● EXERCISE AIM
Where does the word "between" show up in the records? Copy every line that has it.

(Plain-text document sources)
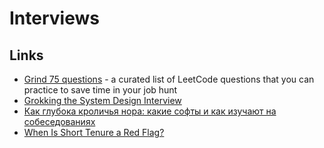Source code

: # Interviews

## Links

* [Grind 75 questions](https://www.techinterviewhandbook.org/grind75) - a curated list of LeetCode questions that you can practice to save time in your job hunt
* [Grokking the System Design Interview](https://www.educative.io/courses/grokking-the-system-design-interview)
* [Как глубока кроличья нора: какие софты и как изучают на собеседованиях](https://youtu.be/S-jQIYp38tc)
* [When Is Short Tenure a Red Flag?](https://jacobian.org/2022/oct/14/when-is-short-tenure-a-red-flag/)
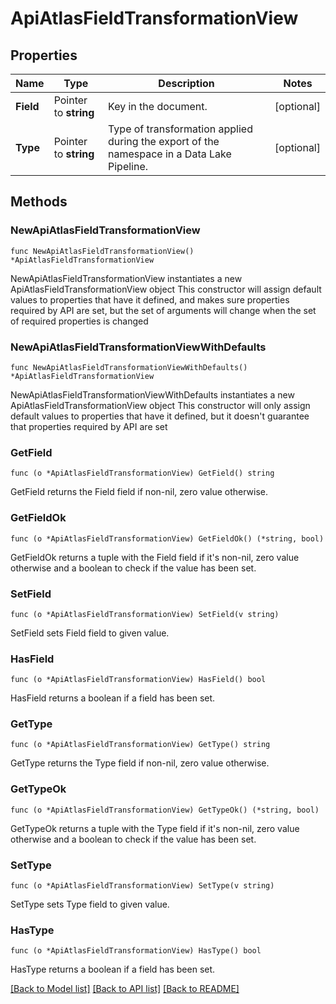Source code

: # ApiAtlasFieldTransformationView

## Properties

Name | Type | Description | Notes
------------ | ------------- | ------------- | -------------
**Field** | Pointer to **string** | Key in the document. | [optional] 
**Type** | Pointer to **string** | Type of transformation applied during the export of the namespace in a Data Lake Pipeline. | [optional] 

## Methods

### NewApiAtlasFieldTransformationView

`func NewApiAtlasFieldTransformationView() *ApiAtlasFieldTransformationView`

NewApiAtlasFieldTransformationView instantiates a new ApiAtlasFieldTransformationView object
This constructor will assign default values to properties that have it defined,
and makes sure properties required by API are set, but the set of arguments
will change when the set of required properties is changed

### NewApiAtlasFieldTransformationViewWithDefaults

`func NewApiAtlasFieldTransformationViewWithDefaults() *ApiAtlasFieldTransformationView`

NewApiAtlasFieldTransformationViewWithDefaults instantiates a new ApiAtlasFieldTransformationView object
This constructor will only assign default values to properties that have it defined,
but it doesn't guarantee that properties required by API are set

### GetField

`func (o *ApiAtlasFieldTransformationView) GetField() string`

GetField returns the Field field if non-nil, zero value otherwise.

### GetFieldOk

`func (o *ApiAtlasFieldTransformationView) GetFieldOk() (*string, bool)`

GetFieldOk returns a tuple with the Field field if it's non-nil, zero value otherwise
and a boolean to check if the value has been set.

### SetField

`func (o *ApiAtlasFieldTransformationView) SetField(v string)`

SetField sets Field field to given value.

### HasField

`func (o *ApiAtlasFieldTransformationView) HasField() bool`

HasField returns a boolean if a field has been set.

### GetType

`func (o *ApiAtlasFieldTransformationView) GetType() string`

GetType returns the Type field if non-nil, zero value otherwise.

### GetTypeOk

`func (o *ApiAtlasFieldTransformationView) GetTypeOk() (*string, bool)`

GetTypeOk returns a tuple with the Type field if it's non-nil, zero value otherwise
and a boolean to check if the value has been set.

### SetType

`func (o *ApiAtlasFieldTransformationView) SetType(v string)`

SetType sets Type field to given value.

### HasType

`func (o *ApiAtlasFieldTransformationView) HasType() bool`

HasType returns a boolean if a field has been set.


[[Back to Model list]](../README.md#documentation-for-models) [[Back to API list]](../README.md#documentation-for-api-endpoints) [[Back to README]](../README.md)


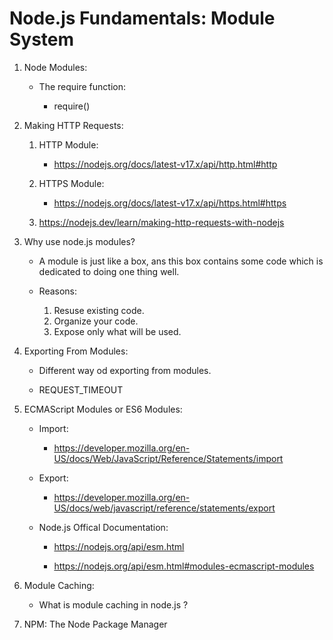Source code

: # Node.js Fundamentals: Module System

1. Node Modules:

    - The require function:

        - require()

2. Making HTTP Requests:

    1. HTTP Module:

        - https://nodejs.org/docs/latest-v17.x/api/http.html#http
    
    2. HTTPS Module:

        - https://nodejs.org/docs/latest-v17.x/api/https.html#https
    
    3. https://nodejs.dev/learn/making-http-requests-with-nodejs

3. Why use node.js modules?

    - A module is just like a box, ans this box contains some code which is dedicated to doing one thing well.

    - Reasons:

        1. Resuse existing code.
        2. Organize your code.
        3. Expose only what will be used.

4. Exporting From Modules:

    - Different way od exporting from modules.

    - REQUEST_TIMEOUT

5. ECMAScript Modules or ES6 Modules:

    - Import:

        - https://developer.mozilla.org/en-US/docs/Web/JavaScript/Reference/Statements/import
    
    - Export:

        - https://developer.mozilla.org/en-US/docs/web/javascript/reference/statements/export
    
    - Node.js Offical Documentation:

        - https://nodejs.org/api/esm.html

        - https://nodejs.org/api/esm.html#modules-ecmascript-modules

6. Module Caching:

    - What is module caching in node.js ?

7. NPM: The Node Package Manager


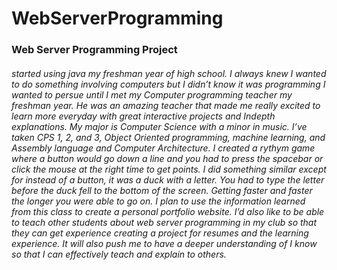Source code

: # WebServerProgramming
### Web Server Programming Project
###### started using java my freshman year of high school. I always knew I wanted to do something involving computers but I didn’t know it was programming I wanted to persue until I met my Computer programming teacher my freshman year. He was an amazing teacher that made me really excited to learn more everyday with great interactive projects and Indepth explanations. My major is Computer Science with a minor in music. I’ve taken CPS 1, 2, and 3, Object Oriented programming, machine learning, and Assembly language and Computer Architecture. I created a rythym game where a button would go down a line and you had to press the spacebar or click the mouse at the right time to get points. I did something similar except for instead of a button, it was a duck with a letter. You had to type the letter before the duck fell to the bottom of the screen. Getting faster and faster the longer you were able to go on. I plan to use the information learned from this class to create a personal portfolio website. I’d also like to be able to teach other students about web server programming in my club so that they can get experience creating a project for resumes and the learning experience. It will also push me to have a deeper understanding of I know so that I can effectively teach and explain to others.
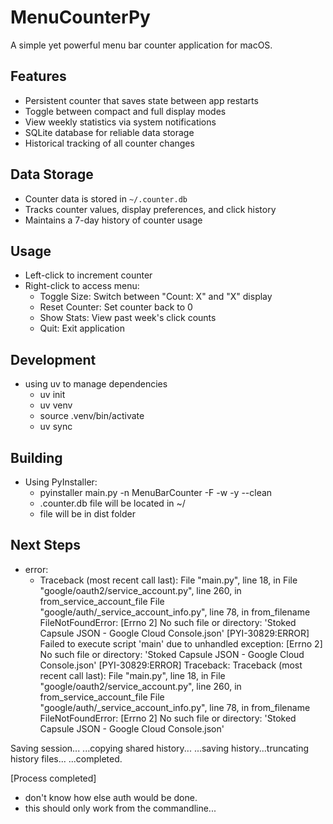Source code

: # MenuCounterPy

A simple yet powerful menu bar counter application for macOS.

## Features
- Persistent counter that saves state between app restarts
- Toggle between compact and full display modes
- View weekly statistics via system notifications
- SQLite database for reliable data storage
- Historical tracking of all counter changes

## Data Storage
- Counter data is stored in `~/.counter.db`
- Tracks counter values, display preferences, and click history
- Maintains a 7-day history of counter usage

## Usage
- Left-click to increment counter
- Right-click to access menu:
  - Toggle Size: Switch between "Count: X" and "X" display
  - Reset Counter: Set counter back to 0
  - Show Stats: View past week's click counts
  - Quit: Exit application

## Development
- using uv to manage dependencies
  - uv init 
  - uv venv
  - source .venv/bin/activate
  - uv sync


## Building
- Using PyInstaller:
  - pyinstaller main.py -n MenuBarCounter -F -w -y --clean   
  - .counter.db file will be located in ~/
  - file will be in dist folder

## Next Steps
- error: 
  - Traceback (most recent call last):
  File "main.py", line 18, in <module>
  File "google/oauth2/service_account.py", line 260, in from_service_account_file
  File "google/auth/_service_account_info.py", line 78, in from_filename
FileNotFoundError: [Errno 2] No such file or directory: 'Stoked Capsule JSON - Google Cloud Console.json'
[PYI-30829:ERROR] Failed to execute script 'main' due to unhandled exception: [Errno 2] No such file or directory: 'Stoked Capsule JSON - Google Cloud Console.json'
[PYI-30829:ERROR] Traceback:
Traceback (most recent call last):
  File "main.py", line 18, in <module>
  File "google/oauth2/service_account.py", line 260, in from_service_account_file
  File "google/auth/_service_account_info.py", line 78, in from_filename
FileNotFoundError: [Errno 2] No such file or directory: 'Stoked Capsule JSON - Google Cloud Console.json'


Saving session...
...copying shared history...
...saving history...truncating history files...
...completed.

[Process completed]
- don't know how else auth would be done.
- this should only work from the commandline...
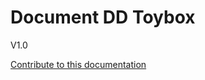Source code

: <div class=“hero-title”>

<h1> Document DD Toybox</h1>
<p>V1.0</p>
<p><a href="contribution/">Contribute to this documentation</a></p>

</div>
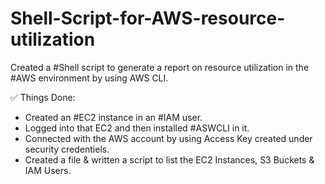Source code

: # Shell-Script-for-AWS-resource-utilization

Created a #Shell script to generate a report on resource utilization in the #AWS environment by using AWS CLI.

✅ Things Done:

- Created an #EC2 instance in an #IAM user. </br>
- Logged into that EC2 and then installed #ASWCLI in it. </br>
- Connected with the AWS account by using Access Key created under security credentiels. </br>
- Created a file & written a script to list the EC2 Instances, S3 Buckets & IAM Users. </br>
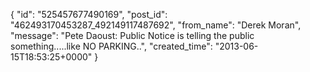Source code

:  {
   "id": "525457677490169",
   "post_id": "462493170453287_492149117487692",
   "from_name": "Derek Moran",
   "message": "Pete Daoust: Public Notice is telling the public something.....like NO PARKING..",
   "created_time": "2013-06-15T18:53:25+0000"
 }
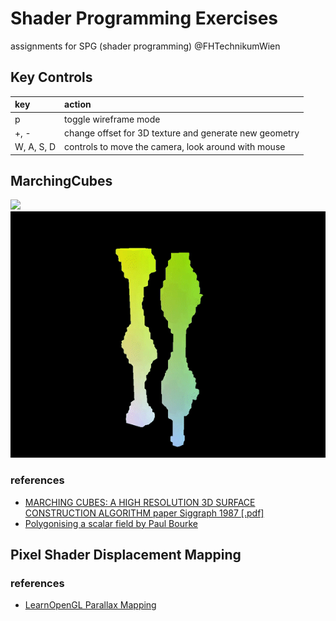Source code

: # Shader Programming Exercises

assignments for SPG (shader programming) @FHTechnikumWien

## Key Controls

| key        | action |
| :------------- | :----- |
| p      | toggle wireframe mode |
| +, -      | change offset for 3D texture and generate new geometry |
| W, A, S, D      | controls to move the camera, look around with mouse |

## MarchingCubes

![](assets/kumamon-runner.gif)
![Screenshot](application.gif "marchingcubes")

### references

- [MARCHING CUBES: A HIGH RESOLUTION
3D SURFACE CONSTRUCTION ALGORITHM paper Siggraph 1987 [.pdf]](https://people.eecs.berkeley.edu/~jrs/meshpapers/LorensenCline.pdf)
- [Polygonising a scalar field by Paul Bourke](http://paulbourke.net/geometry/polygonise/)

## Pixel Shader Displacement Mapping

### references

- [LearnOpenGL Parallax Mapping](https://learnopengl.com/Advanced-Lighting/Parallax-Mapping)
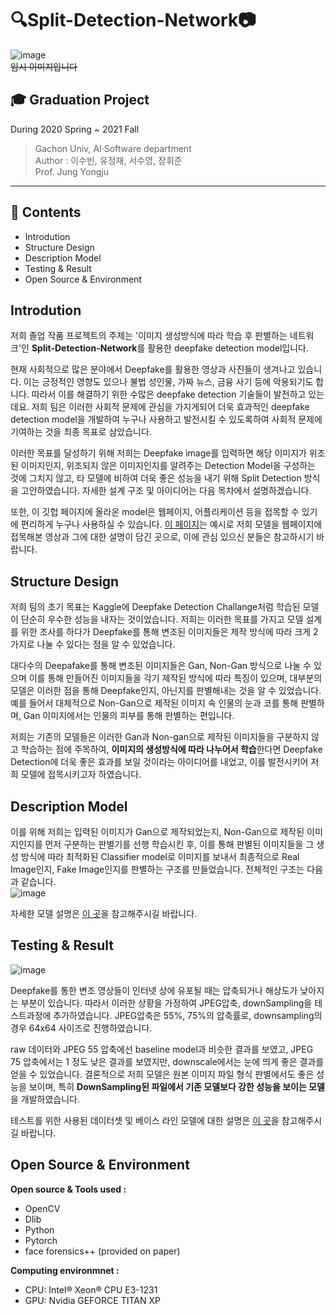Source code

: # 🔍Split-Detection-Network📷

![image](https://user-images.githubusercontent.com/32592754/118756673-6300a280-b8a6-11eb-92a0-1df4ae9f776a.png)   
~~임시 이미지입니다~~

## 🎓 Graduation Project   
During 2020 Spring ~ 2021 Fall   
> Gachon Univ, AI·Software department   
> Author :  이수빈, 유정재, 서수영, 장휘준   
> Prof. Jung Yongju   
   
***
   
## 📕 Contents
* Introdution
* Structure Design
* Description Model
* Testing & Result
* Open Source & Environment


## Introdution
저희 졸업 작품 프로젝트의 주제는 '이미지 생성방식에 따라 학습 후 판별하는 네트워크'인 **Split-Detection-Network**를 활용한 deepfake detection model입니다.   

현재 사회적으로 많은 분야에서 Deepfake를 활용한 영상과 사진들이 생겨나고 있습니다. 이는 긍정적인 영향도 있으나 불법 성인물, 가짜 뉴스, 금융 사기 등에 악용되기도 합니다. 따라서 이를 해결하기 위한 수많은 deepfake detection 기술들이 발전하고 있는데요. 저희 팀은 이러한 사회적 문제에 관심을 가지게되어 더욱 효과적인 deepfake detection model을 개발하여 누구나 사용하고 발전시킬 수 있도록하여 사회적 문제에 기여하는 것을 최종 목표로 삼았습니다.

이러한 목표를 달성하기 위해 저희는 Deepfake image를 입력하면 해당 이미지가 위조된 이미지인지, 위조되지 않은 이미지인지를 알려주는 Detection Model을 구성하는 것에 그치지 않고, 타 모델에 비하여 더욱 좋은 성능을 내기 위해 Split Detection 방식을 고안하였습니다. 자세한 설계 구조 및 아이디어는 다음 목차에서 설명하겠습니다. 

또한, 이 깃헙 페이지에 올라온 model은 웹페이지, 어플리케이션 등을 접목할 수 있기에 편리하게 누구나 사용하실 수 있습니다. [이 페이지](https://github.com/neolgu/Split-Detection-Network/wiki/Model-used-on-Web-Page)는 예시로 저희 모델을 웹페이지에 접목해본 영상과 그에 대한 설명이 담긴 곳으로, 이에 관심 있으신 분들은 참고하시기 바랍니다.


## Structure Design

저희 팀의 초기 목표는 Kaggle에 Deepfake Detection Challange처럼 학습된 모델이 단순히 우수한 성능을 내자는 것이었습니다. 저희는 이러한 목표를 가지고 모델 설계를 위한 조사를 하다가 Deepfake를 통해 변조된 이미지들은 제작 방식에 따라 크게 2가지로 나눌 수 있다는 점을 알 수 있었습니다.

대다수의 Deepafake를 통해 변조된 이미지들은 Gan, Non-Gan 방식으로 나눌 수 있으며 이를 통해 만들어진 이미지들을 각기 제작된 방식에 따라 특징이 있으며, 대부분의 모델은 이러한 점을 통해 Deepfake인지, 아닌지를 판별해내는 것을 알 수 있었습니다. 예를 들어서 대체적으로 Non-Gan으로 제작된 이미지 속 인물의 눈과 코를 통해 판별하며, Gan 이미지에서는 인물의 피부를 통해 판별하는 편입니다.   

저희는 기존의 모델들은 이러한 Gan과 Non-gan으로 제작된 이미지들을 구분하지 않고 학습하는 점에 주목하여, **이미지의 생성방식에 따라 나누어서 학습**한다면 Deepfake Detection에 더욱 좋은 효과를 보일 것이라는 아이디어를 내었고, 이를 발전시키어 저희 모델에 접목시키고자 하였습니다.


## Description Model

이를 위해 저희는 입력된 이미지가 Gan으로 제작되었는지, Non-Gan으로 제작된 이미지인지를 먼저 구분하는 판별기를 선행 학습시킨 후, 이를 통해 판별된 이미지들을 그 생성 방식에 따라 최적화된 Classifier model로 이미지를 보내서 최종적으로 Real Image인지, Fake Image인지를 판별하는 구조를 만들었습니다. 전체적인 구조는 다음과 같습니다.   
![image](https://user-images.githubusercontent.com/32592754/118757968-1074b580-b8a9-11eb-8d81-241af2d56e4d.png)   

자세한 모델 설명은 [이 곳](https://github.com/neolgu/Split-Detection-Network/wiki/Model-Description)을 참고해주시길 바랍니다.

## Testing & Result
![image](https://user-images.githubusercontent.com/32592754/118758037-3437fb80-b8a9-11eb-8095-383c7be8a6c2.png)   

Deepfake를 통한 변조 영상들이 인터넷 상에 유포될 때는 압축되거나 해상도가 낮아지는 부분이 있습니다. 따라서 이러한 상황을 가정하여 JPEG압축, downSampling을 테스트과정에 추가하였습니다. JPEG압축은 55%, 75%의 압축률로, downsampling의 경우 64x64 사이즈로 진행하였습니다.   

raw 데이터와 JPEG 55 압축에선 baseline model과 비슷한 결과를 보였고, JPEG 75 압축에서는 1 정도 낮은 결과를 보였지만, downscale에서는 눈에 띄게 좋은 결과를 얻을 수 있었습니다. 결론적으로 저희 모델은 원본 이미지 파일 형식 판별에서도 좋은 성능을 보이며, 특히 **DownSampling된 파일에서 기존 모델보다 강한 성능을 보이는 모델**을 개발하였습니다.

테스트를 위한 사용된 데이터셋 및 베이스 라인 모델에 대한 설명은 [이 곳](https://github.com/neolgu/Split-Detection-Network/wiki/Dataset)을 참고해주시길 바랍니다.   


## Open Source & Environment

__Open source & Tools used  :__   
* OpenCV   
* Dlib   
* Python   
* Pytorch   
* face forensics++ (provided on paper)   

__Computing environmnet :__      
* CPU: Intel® Xeon® CPU E3-1231   
* GPU: Nvidia GEFORCE TITAN XP   

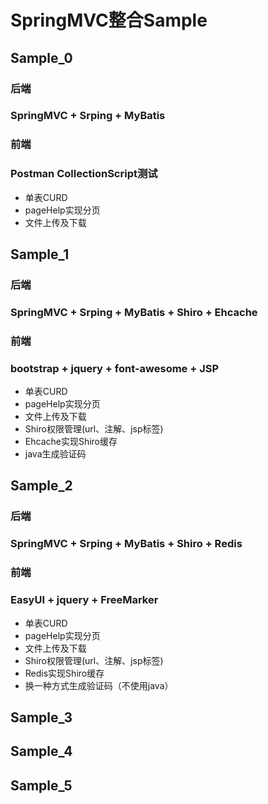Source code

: # SpringMVC整合Sample

## Sample_0
### 后端
### SpringMVC + Srping + MyBatis
### 前端
### Postman CollectionScript测试

* 单表CURD
* pageHelp实现分页
* 文件上传及下载
  
## Sample_1
### 后端
### SpringMVC + Srping + MyBatis + Shiro + Ehcache
### 前端
### bootstrap + jquery + font-awesome + JSP

* 单表CURD
* pageHelp实现分页
* 文件上传及下载
* Shiro权限管理(url、注解、jsp标签)
* Ehcache实现Shiro缓存
* java生成验证码

## Sample_2
### 后端
### SpringMVC + Srping + MyBatis + Shiro + Redis
### 前端
### EasyUI + jquery + FreeMarker

* 单表CURD
* pageHelp实现分页
* 文件上传及下载
* Shiro权限管理(url、注解、jsp标签)
* Redis实现Shiro缓存
* 换一种方式生成验证码（不使用java）

## Sample_3
## Sample_4
## Sample_5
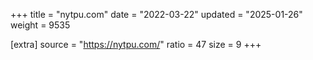 +++
title = "nytpu.com"
date = "2022-03-22"
updated = "2025-01-26"
weight = 9535

[extra]
source = "https://nytpu.com/"
ratio = 47
size = 9
+++
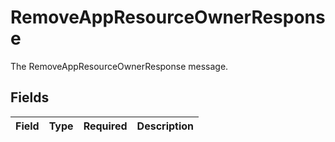 # RemoveAppResourceOwnerResponse

The RemoveAppResourceOwnerResponse message.


## Fields

| Field       | Type        | Required    | Description |
| ----------- | ----------- | ----------- | ----------- |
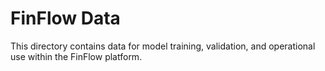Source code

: # FinFlow Data

This directory contains data for model training, validation, and operational use within the FinFlow platform.
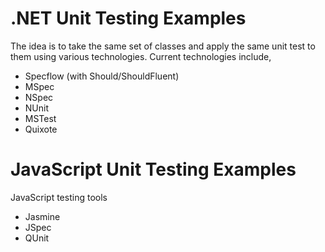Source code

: .NET Unit Testing Examples
======================

The idea is to take the same set of classes and apply the same unit test to them using various technologies.  Current technologies include,

- Specflow (with Should/ShouldFluent)
- MSpec
- NSpec
- NUnit
- MSTest
- Quixote

JavaScript Unit Testing Examples
==========================

JavaScript testing tools

- Jasmine
- JSpec
- QUnit
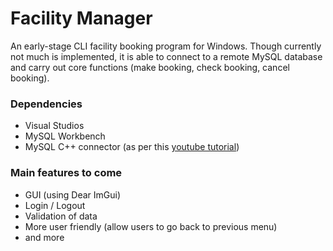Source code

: # Facility Manager
An early-stage CLI facility booking program for Windows. Though currently not much is implemented, it is able to connect to a remote MySQL database and carry out core functions (make booking, check booking, cancel booking).

### Dependencies
- Visual Studios
- MySQL Workbench
- MySQL C++ connector (as per this [youtube tutorial](https://www.youtube.com/watch?v=a_W4zt5sR1M))

### Main features to come
- GUI (using Dear ImGui)
- Login / Logout
- Validation of data
- More user friendly (allow users to go back to previous menu)
- and more
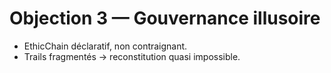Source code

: # Objection 3 — Gouvernance illusoire
- EthicChain déclaratif, non contraignant.
- Trails fragmentés → reconstitution quasi impossible.
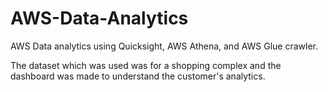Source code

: # AWS-Data-Analytics
AWS Data analytics using Quicksight, AWS Athena, and AWS Glue crawler.

The dataset which was used was for a shopping complex and the dashboard was made to understand the customer's analytics.
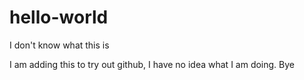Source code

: # hello-world
I don't know what this is



I am adding this to try out github, I have no idea what I am doing.
Bye
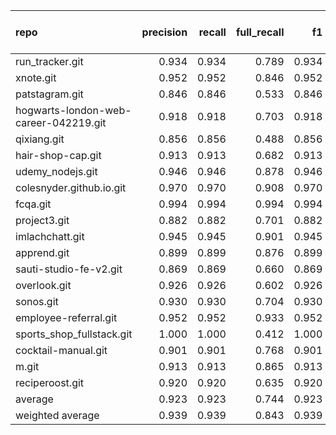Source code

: | repo                                  |   precision |   recall |   full_recall |    f1 |   full_f1 |   ppcr |   support |   full_support |   Rules Number |   Average Rule Len |
|:--------------------------------------|------------:|---------:|--------------:|------:|----------:|-------:|----------:|---------------:|---------------:|-------------------:|
| run_tracker.git                       |       0.934 |    0.934 |         0.789 | 0.934 |     0.856 |  0.844 |      4122 |           4882 |             17 |                6.4 |
| xnote.git                             |       0.952 |    0.952 |         0.846 | 0.952 |     0.896 |  0.888 |      1465 |           1649 |            168 |               10.9 |
| patstagram.git                        |       0.846 |    0.846 |         0.533 | 0.846 |     0.654 |  0.630 |      2095 |           3327 |             29 |                6.7 |
| hogwarts-london-web-career-042219.git |       0.918 |    0.918 |         0.703 | 0.918 |     0.796 |  0.765 |       649 |            848 |             25 |                6.2 |
| qixiang.git                           |       0.856 |    0.856 |         0.488 | 0.856 |     0.622 |  0.570 |       487 |            854 |              2 |                3.5 |
| hair-shop-cap.git                     |       0.913 |    0.913 |         0.682 | 0.913 |     0.781 |  0.747 |      2398 |           3211 |              2 |                5.5 |
| udemy_nodejs.git                      |       0.946 |    0.946 |         0.878 | 0.946 |     0.911 |  0.928 |      1986 |           2140 |             10 |                5.9 |
| colesnyder.github.io.git              |       0.970 |    0.970 |         0.908 | 0.970 |     0.938 |  0.936 |     20366 |          21753 |             23 |                9.2 |
| fcqa.git                              |       0.994 |    0.994 |         0.994 | 0.994 |     0.994 |  1.000 |      6581 |           6581 |            181 |                6.9 |
| project3.git                          |       0.882 |    0.882 |         0.701 | 0.882 |     0.781 |  0.795 |      1965 |           2473 |              5 |                5.2 |
| imlachchatt.git                       |       0.945 |    0.945 |         0.901 | 0.945 |     0.923 |  0.953 |      5570 |           5843 |             18 |                6.8 |
| apprend.git                           |       0.899 |    0.899 |         0.876 | 0.899 |     0.887 |  0.974 |      7959 |           8168 |            104 |                6.9 |
| sauti-studio-fe-v2.git                |       0.869 |    0.869 |         0.660 | 0.869 |     0.751 |  0.760 |      1063 |           1399 |              6 |                4.2 |
| overlook.git                          |       0.926 |    0.926 |         0.602 | 0.926 |     0.729 |  0.650 |       770 |           1185 |              7 |                4.6 |
| sonos.git                             |       0.930 |    0.930 |         0.704 | 0.930 |     0.801 |  0.757 |      3272 |           4325 |              8 |                3.9 |
| employee-referral.git                 |       0.952 |    0.952 |         0.933 | 0.952 |     0.942 |  0.979 |     18511 |          18899 |             53 |                6.6 |
| sports_shop_fullstack.git             |       1.000 |    1.000 |         0.412 | 1.000 |     0.584 |  0.412 |        40 |             97 |              2 |                2.5 |
| cocktail-manual.git                   |       0.901 |    0.901 |         0.768 | 0.901 |     0.829 |  0.852 |      8322 |           9767 |             17 |                7.7 |
| m.git                                 |       0.913 |    0.913 |         0.865 | 0.913 |     0.888 |  0.948 |      4008 |           4230 |             64 |                9.9 |
| reciperoost.git                       |       0.920 |    0.920 |         0.635 | 0.920 |     0.751 |  0.690 |      1310 |           1899 |              8 |                5.6 |
| average                               |       0.923 |    0.923 |         0.744 | 0.923 |     0.816 |  0.804 |      4646 |           5176 |             37 |                6.3 |
| weighted average                      |       0.939 |    0.939 |         0.843 | 0.939 |     0.884 |  0.909 |           |                |                |                    |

● ANSWER TO THIS PROBLEM
- Persistent counter that saves state between app restarts
- Toggle between compact and full display modes
  - Toggle Size: Switch between "Count: X" and "X" display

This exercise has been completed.